§ TASK PROMPT:
Reproduce verbatim the lines of the material below, starting at the line with "### Custom Exception Handling" and ending at the line with "### Pytest Testing Examples", both inclusive; skip the rest.
════════
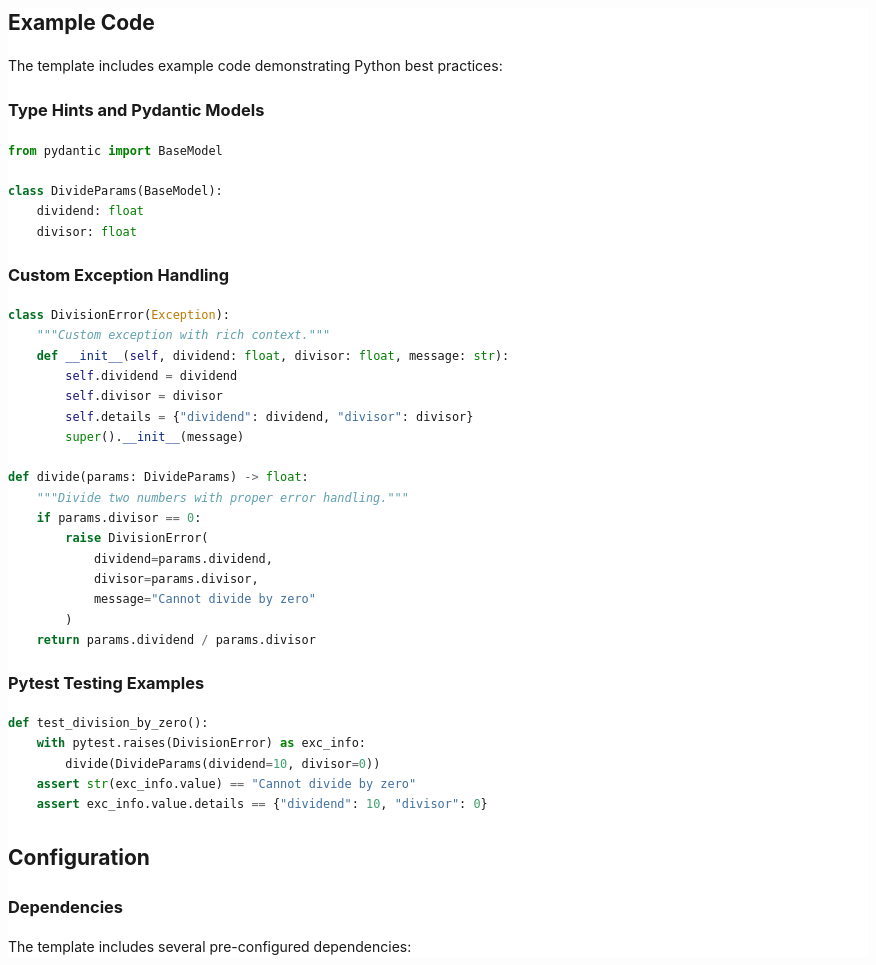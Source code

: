 
## Example Code

The template includes example code demonstrating Python best practices:

### Type Hints and Pydantic Models

```python
from pydantic import BaseModel

class DivideParams(BaseModel):
    dividend: float
    divisor: float
```

### Custom Exception Handling

```python
class DivisionError(Exception):
    """Custom exception with rich context."""
    def __init__(self, dividend: float, divisor: float, message: str):
        self.dividend = dividend
        self.divisor = divisor
        self.details = {"dividend": dividend, "divisor": divisor}
        super().__init__(message)

def divide(params: DivideParams) -> float:
    """Divide two numbers with proper error handling."""
    if params.divisor == 0:
        raise DivisionError(
            dividend=params.dividend,
            divisor=params.divisor,
            message="Cannot divide by zero"
        )
    return params.dividend / params.divisor
```

### Pytest Testing Examples

```python
def test_division_by_zero():
    with pytest.raises(DivisionError) as exc_info:
        divide(DivideParams(dividend=10, divisor=0))
    assert str(exc_info.value) == "Cannot divide by zero"
    assert exc_info.value.details == {"dividend": 10, "divisor": 0}
```

## Configuration

### Dependencies

The template includes several pre-configured dependencies:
════════
§ ANSWER TO THIS TASK:
### Custom Exception Handling

```python
class DivisionError(Exception):
    """Custom exception with rich context."""
    def __init__(self, dividend: float, divisor: float, message: str):
        self.dividend = dividend
        self.divisor = divisor
        self.details = {"dividend": dividend, "divisor": divisor}
        super().__init__(message)

def divide(params: DivideParams) -> float:
    """Divide two numbers with proper error handling."""
    if params.divisor == 0:
        raise DivisionError(
            dividend=params.dividend,
            divisor=params.divisor,
            message="Cannot divide by zero"
        )
    return params.dividend / params.divisor
```

### Pytest Testing Examples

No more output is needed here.